La rente-pont: un premier bilan décevant
Les prestations transitoires pour les personnes âgées ayant perdu leur emploi sont entrées en vigueur en juillet 2021. L’Office fédéral des assurances sociales (OFAS) a publié un premier bilan intermédiaire. 1>OFAS, «Evaluation intermédiaire des prestations transitoires (Ptra) – BSV», décembre 2023. Il en ressort que depuis leur introduction en 2021 jusqu’au jour de fin du sondage en décembre 2022, 671 personnes ont touché des prestations transitoires. Cela représente une personne en fin de droit sur huit seulement (12%), loin des 36% prévus par le Parlement. L’OFAS lui-même reconnaît que les chiffres obtenus jusqu’à présent sont nettement inférieurs aux prévisions.
Les mesures temporaires prises par l’Etat pendant la pandémie de Covid expliquent en partie ce résultat: la durée du droit aux indemnités de chômage a été prolongée, raison pour laquelle, pendant une courte période en 2021, moins de personnes sont arrivées en fin de droits. Mais le fait que ces prestations transitoires – cette nouvelle assurance sociale [dite aussi rente-pont] – soient encore peu connues complique les choses. Les personnes éligibles à ce droit n’en sont pas automatiquement informées par la Confédération ou les cantons.
Sans compter que, formellement, les freins sont importants. Par exemple, chaque personne doit déposer une demande individuelle et en attendre l’examen.

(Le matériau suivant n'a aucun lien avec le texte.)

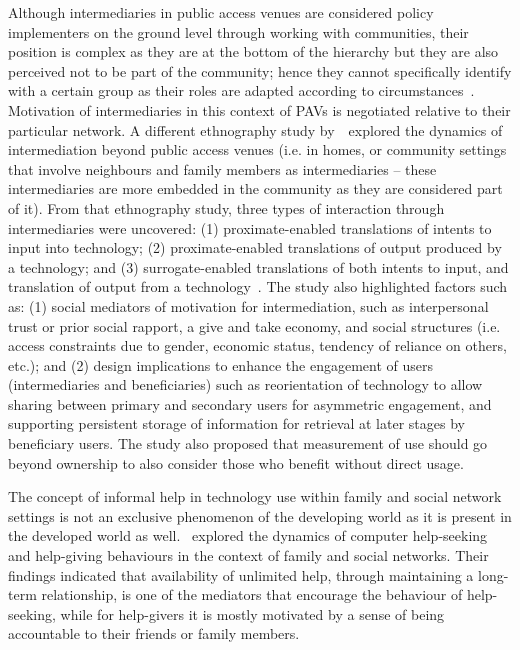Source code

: Although intermediaries in public access venues are considered policy implementers on the ground level through working with communities, their position is complex as they are at the bottom of the hierarchy but they are also perceived not to be part of the community; hence they cannot specifically identify with a certain group as their roles are adapted according to circumstances~\citep{bailur2010liminal}. Motivation of intermediaries in this context of PAVs is negotiated relative to their particular network. A different ethnography study by~\cite{sambasivan2010}~explored the dynamics of intermediation beyond public access venues (i.e. in homes, or community settings that involve neighbours and family members as intermediaries -- these intermediaries are more embedded in the community as they are considered part of it). From that ethnography study, three types of interaction through intermediaries were uncovered: (1) proximate-enabled  translations of intents to input into technology; (2) proximate-enabled translations of output produced by a technology; and (3) surrogate-enabled translations of both intents to input, and translation of output from a technology~\citep{sambasivan2010}. The study also highlighted factors such as: (1) social mediators of motivation for intermediation, such as interpersonal trust or prior social rapport, a give and take economy, and social structures (i.e. access constraints due to gender, economic status, tendency of reliance on others, etc.); and (2) design implications to enhance the engagement of users (intermediaries and beneficiaries) such as reorientation of technology  to allow sharing between primary and secondary users for asymmetric engagement, and supporting persistent storage of information for retrieval at later stages by beneficiary users. The study also proposed that measurement of use should go beyond ownership to also consider those who benefit without direct usage. 

The concept of informal help in technology use within family and social network settings is not an exclusive phenomenon of the developing world as it is present in the developed world as well.~\cite{poole:chh} explored the dynamics of computer help-seeking and help-giving behaviours in the context of family and social networks. Their findings indicated that availability of unlimited help, through maintaining a long-term relationship, is one of the mediators that encourage the behaviour of help-seeking, while for help-givers it is mostly motivated by a sense of being accountable to their friends or family members.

En principe, les organes compétents sont les caisses de compensation cantonales, mais il y a des exceptions (les cantons de Bâle-Ville, Genève [Service cantonal des prestations complémentaires] et Zurich). Sur ce point, les consultations sociales de Caritas observent de grandes différences: le fait que les personnes soient informées de leur droit éventuel à une prestation transitoire dépend beaucoup de la qualité de l’information et des conseils que leur fournit l’office régional de placement compétent. Tous ces facteurs font que le taux de demande reste peu élevé.

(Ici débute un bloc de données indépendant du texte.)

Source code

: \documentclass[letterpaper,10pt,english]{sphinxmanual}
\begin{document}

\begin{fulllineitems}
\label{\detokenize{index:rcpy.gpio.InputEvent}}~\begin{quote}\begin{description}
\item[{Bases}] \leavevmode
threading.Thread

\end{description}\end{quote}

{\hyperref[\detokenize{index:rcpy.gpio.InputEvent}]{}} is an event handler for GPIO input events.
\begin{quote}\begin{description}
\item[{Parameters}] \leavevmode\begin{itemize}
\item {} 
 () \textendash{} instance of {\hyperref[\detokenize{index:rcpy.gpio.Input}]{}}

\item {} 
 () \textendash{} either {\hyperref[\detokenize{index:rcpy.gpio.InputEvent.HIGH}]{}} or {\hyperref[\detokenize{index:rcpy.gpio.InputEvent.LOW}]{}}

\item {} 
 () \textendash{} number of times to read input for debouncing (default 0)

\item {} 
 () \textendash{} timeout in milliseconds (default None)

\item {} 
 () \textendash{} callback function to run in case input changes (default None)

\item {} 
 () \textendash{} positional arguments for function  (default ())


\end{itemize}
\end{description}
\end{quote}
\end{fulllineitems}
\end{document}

Mais les chiffres de l’OFAS montrent aussi que sur le nombre déjà faible des demandes déposées, près des deux tiers ont été refusées. On peut donc se demander si les critères de choix sont adéquats. Les propositions du Conseil fédéral ont été revues à la baisse par le Parlement qui a nettement réduit le cercle des bénéficiaires des prestations, rendant ainsi délibérément l’accès aux prestations plus restrictif.

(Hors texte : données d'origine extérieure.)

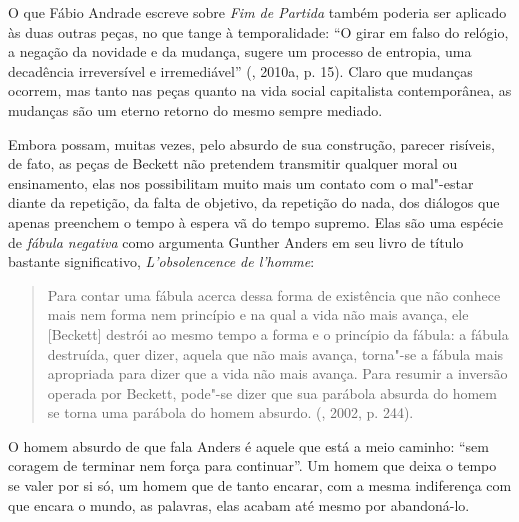 O que Fábio Andrade escreve sobre \emph{Fim de Partida} também poderia
ser aplicado às duas outras peças, no que tange à temporalidade: ``O
girar em falso do relógio, a negação da novidade e da mudança, sugere um
processo de entropia, uma decadência irreversível e irremediável''
(, 2010a, p. 15). Claro que mudanças ocorrem, mas tanto nas peças
quanto na vida social capitalista contemporânea, as mudanças são um
eterno retorno do mesmo sempre mediado.

Embora possam, muitas vezes, pelo absurdo de sua construção, parecer
risíveis, de fato, as peças de Beckett não pretendem transmitir qualquer
moral ou ensinamento, elas nos possibilitam muito mais um contato com o
mal"-estar diante da repetição, da falta de objetivo, da repetição do
nada, dos diálogos que apenas preenchem o tempo à espera vã do tempo
supremo. Elas são uma espécie de \emph{fábula negativa} como argumenta
Gunther Anders em seu livro de título bastante significativo,
\emph{L'obsolencence de l'homme}:

\begin{quote}
Para contar uma fábula acerca dessa forma de existência que não conhece
mais nem forma nem princípio e na qual a vida não mais avança, ele
[Beckett] destrói ao mesmo tempo a forma e o princípio da fábula: a
fábula destruída, quer dizer, aquela que não mais avança, torna"-se a
fábula mais apropriada para dizer que a vida não mais avança. Para
resumir a inversão operada por Beckett, pode"-se dizer que sua parábola
absurda do homem se torna uma parábola do homem absurdo. (, 2002,
p. 244).
\end{quote}

O homem absurdo de que fala Anders é aquele que está a meio caminho:
``sem coragem de terminar nem força para continuar''. Um homem que deixa
o tempo se valer por si só, um homem que de tanto encarar, com a mesma
indiferença com que encara o mundo, as palavras, elas acabam até mesmo
por abandoná-lo.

Voire trop restrictif, comme le montrent les expériences issues des consultations sociales de Caritas. Les écueils sur le chemin des prestations transitoires sont nombreux. L’un des motifs de refus les plus souvent cités est le plafond de fortune (50 000 francs pour les personnes seules). La durée durant laquelle les personnes ont cotisé à l’AVS doit être de vingt ans au moins; un revenu annuel minimum de plus de 22 000 francs est exigé. Tous ces obstacles sont quasiment infranchissables, en particulier pour les personnes ayant interrompu leur activité professionnelle et/ou ayant de faibles revenus. Les critères permettant de déterminer à partir de quand une personne au chômage a droit à des prestations transitoires sont par ailleurs si complexes que même les spécialistes ont des difficultés à déterminer si une personne y a droit et à quel montant elle peut prétendre.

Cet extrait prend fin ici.